# Brixton Room Prices

This notebook is used to implement a regression model, designed to predict the going rate of rooms in shared houses in the London district of Brixton. The data is scraped from [SpareRoom](https://spareroom.co.uk).

The idea of the project was to write our code as a testable and maintainable Python package with entry-points to tune, train and test our model so it can easily be integrated into a CI/CD flow. This was attempted after viewing a [tutorial](https://morioh.com/p/d9fffafd5f92) on maintainable code.

## Load Packages

As the project uses custom built classes and functions, written in a text editor / IDE for convenience, the `autoreload` method below ensures that the notebook does not have to be restarted every time this code is altered.

In [1]:
%load_ext autoreload
%autoreload 2

In [2]:
import pandas as pd
pd.set_option('display.max_columns', None)

## Scraping the Data

The `SpareRoomScraper` object takes an ID on init. This is found in the url of any search made through SpareRoom, it simply has to be copied and pasted - this could be any location. The class uses the HTMLRequests library to scrape the website.

In [None]:
from scrape import SpareRoomScraper

scraper = SpareRoomScraper(search_id = 1097663249)
df = scraper.get_data()
df.head()

In [None]:
#df.to_feather('./data/brixton.feather')

## Pipeline and ColumnTransformer

#### Preprocessing

It has been attempted to use sklearn's preprocessing framework to complete all of the preprocessing. The idea being, inspired by the aforementioned [tutorial](https://morioh.com/p/d9fffafd5f92), that the process of preparing the data for modelling can be undertaken using a combination of `Pipeline` and `ColumnTransformer` objects enabling the optimisation of their parameters through `GridSearchCV` just as is the case for the regression models.

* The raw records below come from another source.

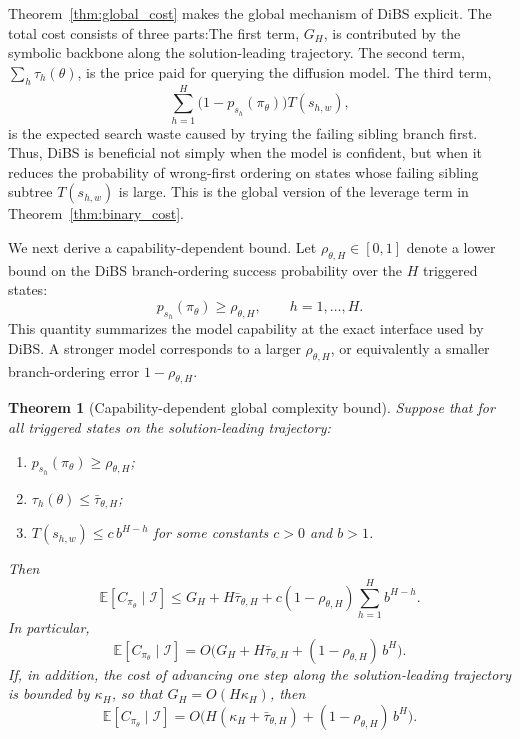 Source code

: \documentclass[lettersize,journal]{IEEEtran}
\newtheorem{theorem}{Theorem}
\begin{document}
Theorem~\ref{thm:global_cost} makes the global mechanism of DiBS
explicit. The total cost consists of three parts:The first term, \(G_H\), is contributed by the symbolic backbone along
the solution-leading trajectory. The second term,
\(\sum_h \tau_h(\theta)\), is the price paid for querying the diffusion
model. The third term,
\[
\sum_{h=1}^{H}
\bigl(1-p_{s_h}(\pi_\theta)\bigr)T(s_{h,w}),
\]
is the expected search waste caused by trying the failing sibling branch
first. Thus, DiBS is beneficial not simply when the model is confident,
but when it reduces the probability of wrong-first ordering on states
whose failing sibling subtree \(T(s_{h,w})\) is large. This is the global
version of the leverage term in Theorem~\ref{thm:binary_cost}.

We next derive a capability-dependent bound. Let
\(\rho_{\theta,H}\in[0,1]\) denote a lower bound on the DiBS
branch-ordering success probability over the \(H\) triggered states:
\[
p_{s_h}(\pi_\theta)\ge \rho_{\theta,H},
\qquad h=1,\dots,H.
\]
This quantity summarizes the model capability at the exact interface
used by DiBS. A stronger model corresponds to a larger
\(\rho_{\theta,H}\), or equivalently a smaller branch-ordering error
\(1-\rho_{\theta,H}\).

\begin{theorem}[Capability-dependent global complexity bound]
	\label{thm:capability_bound}
	Suppose that for all triggered states on the solution-leading trajectory:
	\begin{enumerate}
		\item \(p_{s_h}(\pi_\theta)\ge \rho_{\theta,H}\);
		\item \(\tau_h(\theta)\le \bar{\tau}_{\theta,H}\);
		\item \(T(s_{h,w}) \le c\, b^{H-h}\) for some constants \(c>0\)
		and \(b>1\).
	\end{enumerate}
	Then
	\begin{equation}
		\mathbb{E}[C_{\pi_\theta}\mid \mathcal{I}]
		\le
		G_H
		+
		H\bar{\tau}_{\theta,H}
		+
		c(1-\rho_{\theta,H})
		\sum_{h=1}^{H} b^{H-h}.
		\label{eq:capability_bound_pre}
	\end{equation}
	In particular,
	\begin{equation}
		\mathbb{E}[C_{\pi_\theta}\mid \mathcal{I}]
		=
		O\!\Big(
		G_H
		+
		H\bar{\tau}_{\theta,H}
		+
		(1-\rho_{\theta,H})\, b^H
		\Big).
		\label{eq:capability_bound}
	\end{equation}
	If, in addition, the cost of advancing one step along the
	solution-leading trajectory is bounded by \(\kappa_H\), so that
	\(G_H=O(H\kappa_H)\), then
	\begin{equation}
		\mathbb{E}[C_{\pi_\theta}\mid \mathcal{I}]
		=
		O\!\Big(
		H(\kappa_H+\bar{\tau}_{\theta,H})
		+
		(1-\rho_{\theta,H})\, b^H
		\Big).
		\label{eq:capability_bound_with_path}
	\end{equation}
\end{theorem}
\end{document}
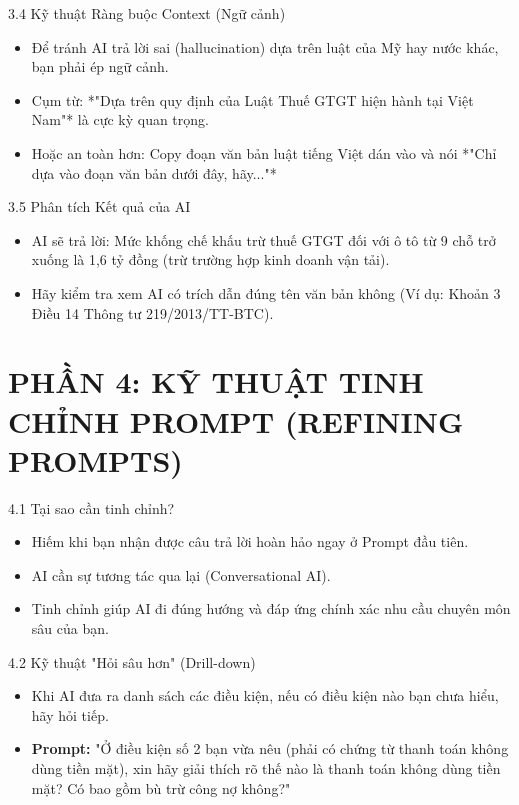 \documentclass[aspectratio=169]{beamer}
\begin{document}
\begin{frame}{3.4 Kỹ thuật Ràng buộc Context (Ngữ cảnh)}
    \begin{itemize}
        \item Để tránh AI trả lời sai (hallucination) dựa trên luật của Mỹ hay nước khác, bạn phải ép ngữ cảnh.
        \item Cụm từ: *"Dựa trên quy định của Luật Thuế GTGT hiện hành tại Việt Nam"* là cực kỳ quan trọng.
        \item Hoặc an toàn hơn: Copy đoạn văn bản luật tiếng Việt dán vào và nói *"Chỉ dựa vào đoạn văn bản dưới đây, hãy..."*
    \end{itemize}
\end{frame}


\begin{frame}{3.5 Phân tích Kết quả của AI}
    \begin{itemize}
        \item AI sẽ trả lời: Mức khống chế khấu trừ thuế GTGT đối với ô tô từ 9 chỗ trở xuống là 1,6 tỷ đồng (trừ trường hợp kinh doanh vận tải).
        \item Hãy kiểm tra xem AI có trích dẫn đúng tên văn bản không (Ví dụ: Khoản 3 Điều 14 Thông tư 219/2013/TT-BTC).
    \end{itemize}
\end{frame}


\section{PHẦN 4: KỸ THUẬT TINH CHỈNH PROMPT (REFINING PROMPTS)}


\begin{frame}{4.1 Tại sao cần tinh chỉnh?}
    \begin{itemize}
        \item Hiếm khi bạn nhận được câu trả lời hoàn hảo ngay ở Prompt đầu tiên.
        \item AI cần sự tương tác qua lại (Conversational AI).
        \item Tinh chỉnh giúp AI đi đúng hướng và đáp ứng chính xác nhu cầu chuyên môn sâu của bạn.
    \end{itemize}
\end{frame}


\begin{frame}{4.2 Kỹ thuật "Hỏi sâu hơn" (Drill-down)}
    \begin{itemize}
        \item Khi AI đưa ra danh sách các điều kiện, nếu có điều kiện nào bạn chưa hiểu, hãy hỏi tiếp.
        \item \textbf{Prompt:} "Ở điều kiện số 2 bạn vừa nêu (phải có chứng từ thanh toán không dùng tiền mặt), xin hãy giải thích rõ thế nào là thanh toán không dùng tiền mặt? Có bao gồm bù trừ công nợ không?"
    \end{itemize}
\end{frame}
\end{document}
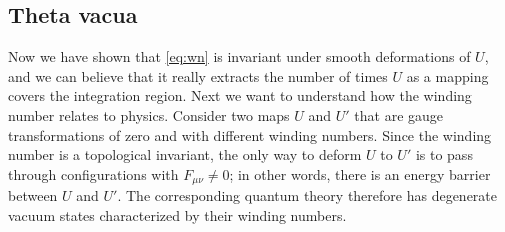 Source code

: \subsection{Theta vacua}
Now we have shown that \eqref{eq:wn} is invariant under smooth deformations
of $U$, and we can believe that it really extracts the number of times
$U$ as a mapping covers the integration region. Next we want to understand
how the winding number relates to physics. 
Consider two maps $U$ and $U'$ that are gauge transformations of
zero and with different winding numbers. Since the winding number
is a topological invariant, the only way to deform $U$ to $U'$ is
to pass through configurations with $F_{\mu\nu}\neq0$; in other
words, there is an energy barrier between $U$ and $U'$. 
The corresponding quantum theory therefore has degenerate
vacuum states characterized by their winding numbers.

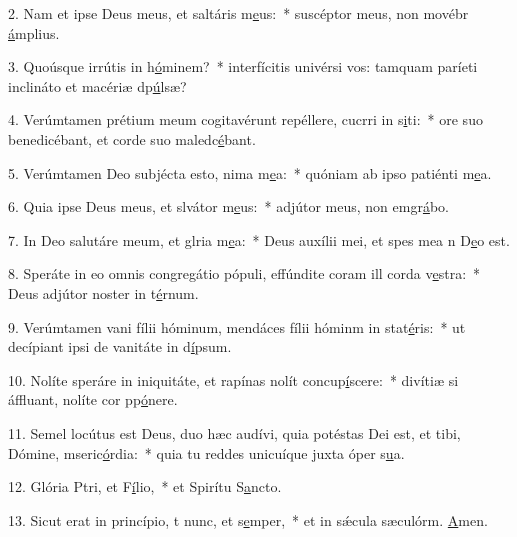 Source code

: 2. Nam et ipse Deus meus, et saltáris m\uline{e}us:~* suscéptor meus, non movébr \uline{á}mplius.\par 
3. Quoúsque irrútis in h\uline{ó}minem?~* interfícitis univérsi vos: tamquam paríeti inclináto et macériæ dp\uline{ú}lsæ?\par 
4. Verúmtamen prétium meum cogitavérunt repéllere, cucrri in s\uline{i}ti:~* ore suo benedicébant, et corde suo maledc\uline{é}bant.\par 
5. Verúmtamen Deo subjécta esto, nima m\uline{e}a:~* quóniam ab ipso patiénti m\uline{e}a.\par 
6. Quia ipse Deus meus, et slvátor m\uline{e}us:~* adjútor meus, non emgr\uline{á}bo.\par 
7. In Deo salutáre meum, et glria m\uline{e}a:~* Deus auxílii mei, et spes mea n D\uline{e}o est.\par 
8. Speráte in eo omnis congregátio pópuli, effúndite coram ill corda v\uline{e}stra:~* Deus adjútor noster in t\uline{é}rnum.\par 
9. Verúmtamen vani fílii hóminum, mendáces fílii hóminm in stat\uline{é}ris:~* ut decípiant ipsi de vanitáte in d\uline{í}psum.\par 
10. Nolíte speráre in iniquitáte, et rapínas nolít concup\uline{í}scere:~* divítiæ si áffluant, nolíte cor pp\uline{ó}nere.\par 
11. Semel locútus est Deus, duo hæc audívi, quia potéstas Dei est, et tibi, Dómine, mseric\uline{ó}rdia:~* quia tu reddes unicuíque juxta óper s\uline{u}a.\par 
12. Glória Ptri, et F\uline{í}lio,~* et Spirítu S\uline{a}ncto.\par 
13. Sicut erat in princípio, t nunc, et s\uline{e}mper,~* et in sǽcula sæculórm. \uline{A}men.\par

However, `Pipeline` objects are limited in that they can only transform the X matrix - any transformation completed on the target must be completed externally beforehand. In this case, this means the removal of any listings that are whole properties rather than rooms, and the removal or imputation of any missing values within the dataframe.

Thus, while the parameters of many of the preprocessing classes and the regression algorithm can be altered through `GridSearchCV`, the imputation method must be chosen beforehand.

There are many preprocessing steps that are completed within the pipeline however, using the classes in `preprocessing.py`. These include:

  - The extraction of separation of distinct pieces of information within some features into their own separate features. E.g. the original `distance_to_station` feature is split into the distance and the mode of transport used to get there (walk or bus).
  - Transformation of some features into a more useful form - `availability` is transformed into `available_in` which is simply and integer of the number of days between the current day and the room's availability date.
  - Encoding of Yes/No features in a binary format, and other categorical features in a one-hot format where appropriate

In addition to `preprocessing.py`, the project also uses `encoders.py` to encode the features in a format suitable for modelling.

#### Model building

The preprocessing steps are combined with a regression algorithm using a `Pipeline` object. We use a dummy estimator within the pipe so that the algorithm can be set with `GridSearchCV`.

In [25]:
from preprocessing import prep_for_model
from model import build_model
from sklearn import linear_model

df = pd.read_feather('./data/brixton.feather')
X_train, X_test, y_train, y_test = prep_for_model(df)

model = build_model()
model.set_params(**{'model':linear_model.LinearRegression()})
model.fit(X_train, y_train)
model.predict(X_train)[:5]

array([ 902.59003035,  853.43336107,  915.55769054,  971.71401698,
       1063.98920047])

## Tuning and Testing

Now that we have a working pipeline, many different algorithms and parameters can be easily tested. The inputted parameters are listed in `config.py`.

The algorithms tested are Ridge and Lasso linear models along with Decision Tree and Random Forest regressors, scored with the coefficient of determination, R<sup>2</sup>.

In [26]:
from model import tune_model
df = pd.read_feather('./data/brixton.feather')
tune_model(df)

Best Hyperparameters: {'model': RandomForestRegressor(max_features=5), 'model__max_features': 5, 'model__n_estimators': 100}
Best score: 0.23953676341307698


In [27]:
from sklearn.ensemble import RandomForestRegressor
from model import train_model
from model import test_model

params = {
    'model': RandomForestRegressor(max_features = 5, n_estimators = 200),
    'model__max_features': 5,
    'model__n_estimators': 200
}

train_model(df, './models/model.joblib', params)
test_model(df, './models/model.joblib')

R2 on the test set: -0.24240644689106028


## Results

It's clear to see that the performance is pretty poor, even with the best performing algorithm. It's likely that this is simply just a result of the data being collected not being the main factors in price. For example, there's no listing of the actual room size on SpareRoom listings - a very important factor in how much the rent will be! 

But, adding in additional features is relatively straight-forward given the modular nature of the web scraper and the model testing. So over time more improvements can be made.